George Tsagalis1, Theodore Akrivos, Maria Alevizaki, Efstathios Manios, Kimon Stamatellopoulos, Antonis Laggouranis, Konstantinos N Vemmos.   

Abstract

BACKGROUND: Acute stroke is the third leading cause of death in western societies after ischemic heart disease and cancer. Although it is an emergency disease sharing the same atherosclerotic risk factors with ischemic heart disease, the association of renal function and stroke is poorly investigated. The present study aims at assessing renal function status in patients with acute stroke and investigate any prognostic significance on the outcome.
METHODS: This is a prospective study of hospitalized first-ever stroke patients over 10 years. The study population comprised 1350 patients admitted within 24 h from stroke onset and followed up for 1 to 120 months or until death. Patients were divided in 3 groups on the basis of the estimated Glomerular Filtration Rate (eGFR) that was calculated from the abbreviated equation of the Modification Diet for Renal Disease in ml/min/1.73 m(2) of body surface area: Group-A comprised patients who had eGFR > 60, group-B those with 30 <or= eGFR <or= 60 and group-C patients with eGFR < 30. Patients with Acute Kidney Injury (AKI) were excluded from the study. The main outcome measures were overall mortality and the composite new cardiovascular events (myocardial infarction, recurrent stroke, vascular death) among the 3 groups during the follow-up period.

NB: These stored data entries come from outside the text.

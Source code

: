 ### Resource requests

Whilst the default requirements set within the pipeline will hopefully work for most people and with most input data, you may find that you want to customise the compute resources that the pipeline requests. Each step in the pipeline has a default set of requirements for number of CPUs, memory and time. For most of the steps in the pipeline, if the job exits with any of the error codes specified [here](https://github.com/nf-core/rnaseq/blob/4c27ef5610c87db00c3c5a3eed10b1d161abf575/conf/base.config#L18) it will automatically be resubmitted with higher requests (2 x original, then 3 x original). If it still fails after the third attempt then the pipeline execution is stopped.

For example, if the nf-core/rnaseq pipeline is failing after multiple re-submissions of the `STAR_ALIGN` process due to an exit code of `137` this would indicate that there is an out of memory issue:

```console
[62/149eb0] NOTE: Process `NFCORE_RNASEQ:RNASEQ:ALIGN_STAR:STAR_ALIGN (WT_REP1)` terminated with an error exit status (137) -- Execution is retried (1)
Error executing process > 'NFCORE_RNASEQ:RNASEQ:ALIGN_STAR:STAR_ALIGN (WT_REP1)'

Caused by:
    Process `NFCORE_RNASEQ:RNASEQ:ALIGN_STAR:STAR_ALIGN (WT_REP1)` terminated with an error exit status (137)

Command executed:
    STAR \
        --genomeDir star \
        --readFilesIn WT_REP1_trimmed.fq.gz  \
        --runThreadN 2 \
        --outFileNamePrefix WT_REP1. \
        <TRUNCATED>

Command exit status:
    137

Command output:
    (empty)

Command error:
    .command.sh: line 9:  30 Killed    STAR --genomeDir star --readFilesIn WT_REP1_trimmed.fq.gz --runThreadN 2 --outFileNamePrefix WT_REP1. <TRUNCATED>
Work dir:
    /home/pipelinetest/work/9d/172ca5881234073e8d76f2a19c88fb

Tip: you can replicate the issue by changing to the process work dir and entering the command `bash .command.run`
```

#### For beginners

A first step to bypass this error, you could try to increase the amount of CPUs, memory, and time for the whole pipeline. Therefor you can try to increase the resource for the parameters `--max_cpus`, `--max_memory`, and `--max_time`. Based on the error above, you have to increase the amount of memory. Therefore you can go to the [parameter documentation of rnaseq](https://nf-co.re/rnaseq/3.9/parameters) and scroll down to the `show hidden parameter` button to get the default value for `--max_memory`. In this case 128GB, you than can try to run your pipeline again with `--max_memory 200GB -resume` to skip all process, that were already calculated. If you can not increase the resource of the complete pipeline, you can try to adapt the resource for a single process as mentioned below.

RESULTS: Almost 1/3 (28.08%) of our acute stroke patients presented with moderate (group B) or severe (group C) renal dysfunction as estimated by eGFR. After adjusting for basic demographic, stroke risk factors and stroke severity on admission, eGFR was an independent predictor of stroke mortality at 10 years. Patients in groups B and C had an increased probability of death during follow-up: Hazard ratio = 1.21 with 95% CI 1.01-1.46, p < 0.05 and Hazard ratio = 1.76 with 95% CI 1.14-2.73, p < 0.05 respectively, compared to patients belonging to group A. The probability of death from any cause was significantly different among groups (log rank test 55.4, p = 0.001) during the follow-up period: in group-A patients it was 62.8 (95% CI 57.6-68.1), in group-B 77.3 (95% CI 68.5-86.1) and in group-C 89.2 (95% CI 75.1-100). During the follow-up period 336 new cardiovascular events occurred. The probability to have a new composite cardiovascular event was also significantly different among the 3 groups (log rank test 21.1, p = 0.001): in group-A patients it was 45.2 (95% CI 38.7-51.7), in group-B 67.4 (95% CI 56.2-78.6) and in group-C 77.6 (95% CI 53.5-100).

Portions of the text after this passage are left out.